St. Louis soon had what people called the Polish, German, and Bohemian congregations, differing in how they conducted worship and what prayers they used.
But there was more to it than that.
- Sometimes you had cultural differences, or even personal differences that led to the formation of new congregations and synagogues, which they could do in America.
In Europe, it was a little different.
- [Paul] All the early synagogues practiced by today's definition Orthodox Judaism, but the establishment of B'nai El was the start of a movement to something less rigid.
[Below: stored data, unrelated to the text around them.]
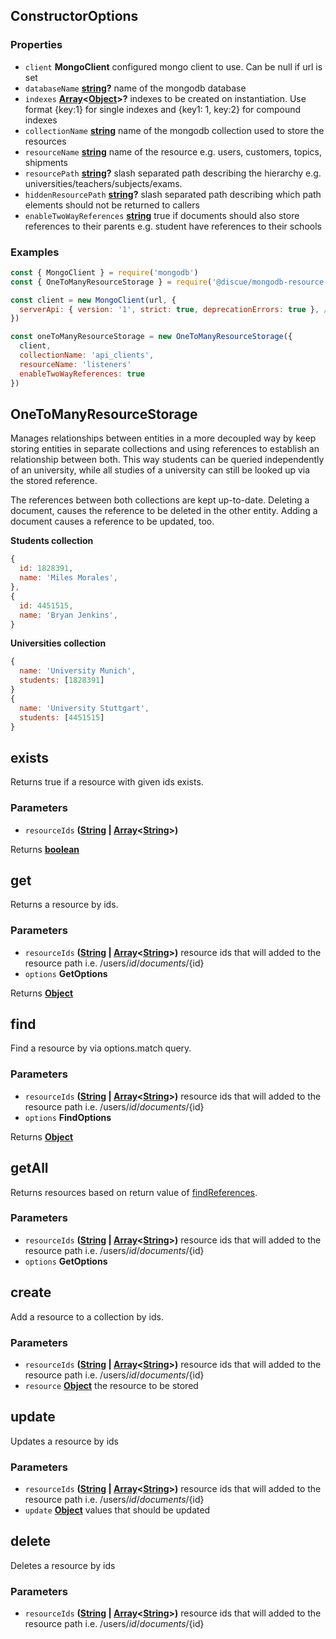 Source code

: <!-- Generated by documentation.js. Update this documentation by updating the source code. -->

## ConstructorOptions

### Properties

*   `client` **MongoClient** configured mongo client to use. Can be null if url is set
*   `databaseName` **[string][1]?** name of the mongodb database
*   `indexes` **[Array][2]<[Object][3]>?** indexes to be created on instantiation. Use format {key:1} for single indexes and {key1: 1, key:2} for compound indexes
*   `collectionName` **[string][1]** name of the mongodb collection used to store the resources
*   `resourceName` **[string][1]** name of the resource e.g. users, customers, topics, shipments
*   `resourcePath` **[string][1]?** slash separated path describing the hierarchy e.g. universities/teachers/subjects/exams.
*   `hiddenResourcePath` **[string][1]?** slash separated path describing which path elements should not be returned to callers
*   `enableTwoWayReferences` **[string][1]** true if documents should also store references to their parents e.g. student have references to their schools

### Examples

```javascript
const { MongoClient } = require('mongodb')
const { OneToManyResourceStorage } = require('@discue/mongodb-resource-client')

const client = new MongoClient(url, {
  serverApi: { version: '1', strict: true, deprecationErrors: true }, // https://www.mongodb.com/docs/manual/reference/stable-api/
})

const oneToManyResourceStorage = new OneToManyResourceStorage({
  client,
  collectionName: 'api_clients',
  resourceName: 'listeners'
  enableTwoWayReferences: true
})
```

## OneToManyResourceStorage

Manages relationships between entities in a more decoupled way by keep storing
entities in separate collections and using references to establish an relationship
between both. This way students can be queried independently of an university,
while all studies of a university can still be looked up via the stored reference.

The references between both collections are kept up-to-date. Deleting a document,
causes the reference to be deleted in the other entity. Adding a document
causes a reference to be updated, too.

<strong>Students collection</strong>

```js
{
  id: 1828391,
  name: 'Miles Morales',
},
{
  id: 4451515,
  name: 'Bryan Jenkins',
}
```

<strong>Universities collection</strong>

```js
{
  name: 'University Munich',
  students: [1828391]
}
{
  name: 'University Stuttgart',
  students: [4451515]
}
```

## exists

Returns true if a resource with given ids exists.

### Parameters

*   `resourceIds` **([String][1] | [Array][2]<[String][1]>)**&#x20;

Returns **[boolean][4]**&#x20;

## get

Returns a resource by ids.

### Parameters

*   `resourceIds` **([String][1] | [Array][2]<[String][1]>)** resource ids that will added to the resource path i.e. /users/${id}/documents/${id}
*   `options` **GetOptions**&#x20;

Returns **[Object][3]**&#x20;

## find

Find a resource by via options.match query.

### Parameters

*   `resourceIds` **([String][1] | [Array][2]<[String][1]>)** resource ids that will added to the resource path i.e. /users/${id}/documents/${id}
*   `options` **FindOptions**&#x20;

Returns **[Object][3]**&#x20;

## getAll

Returns resources based on return value of [findReferences][5].

### Parameters

*   `resourceIds` **([String][1] | [Array][2]<[String][1]>)** resource ids that will added to the resource path i.e. /users/${id}/documents/${id}
*   `options` **GetOptions**&#x20;

## create

Add a resource to a collection by ids.

### Parameters

*   `resourceIds` **([String][1] | [Array][2]<[String][1]>)** resource ids that will added to the resource path i.e. /users/${id}/documents/${id}
*   `resource` **[Object][3]** the resource to be stored

## update

Updates a resource by ids

### Parameters

*   `resourceIds` **([String][1] | [Array][2]<[String][1]>)** resource ids that will added to the resource path i.e. /users/${id}/documents/${id}
*   `update` **[Object][3]** values that should be updated

## delete

Deletes a resource by ids

### Parameters

*   `resourceIds` **([String][1] | [Array][2]<[String][1]>)** resource ids that will added to the resource path i.e. /users/${id}/documents/${id}

[1]: https://developer.mozilla.org/docs/Web/JavaScript/Reference/Global_Objects/String

[2]: https://developer.mozilla.org/docs/Web/JavaScript/Reference/Global_Objects/Array

[3]: https://developer.mozilla.org/docs/Web/JavaScript/Reference/Global_Objects/Object

[4]: https://developer.mozilla.org/docs/Web/JavaScript/Reference/Global_Objects/Boolean

[5]: findReferences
They weren't calling it reform yet, but that's where they were heading.
- The Jews of the United States, in wanting to Americanize and be in the American mainstream, appreciated the importance of an American expression of Judaism, as opposed to a European expression of Judaism.
And they sought the new.
- [Paul] One of those modern Americans was Isadore Bush, a native of Prague who came to St. Louis in 1849.
He began to build a successful wine business, and later invested in real estate and railroads.
He was a prominent businessman, an active civic leader, and a proud practicing Jew, and the Jewish communities first historian.
Future researchers would have Isadore Bush to thank for those 1883 articles about the first minion and early settlers.
Bush's history, however, makes no mention of Joseph Phillipson's arrival in 1807.
It's possible he didn't know of the Phillipson's.
More likely he knew enough to leave them out.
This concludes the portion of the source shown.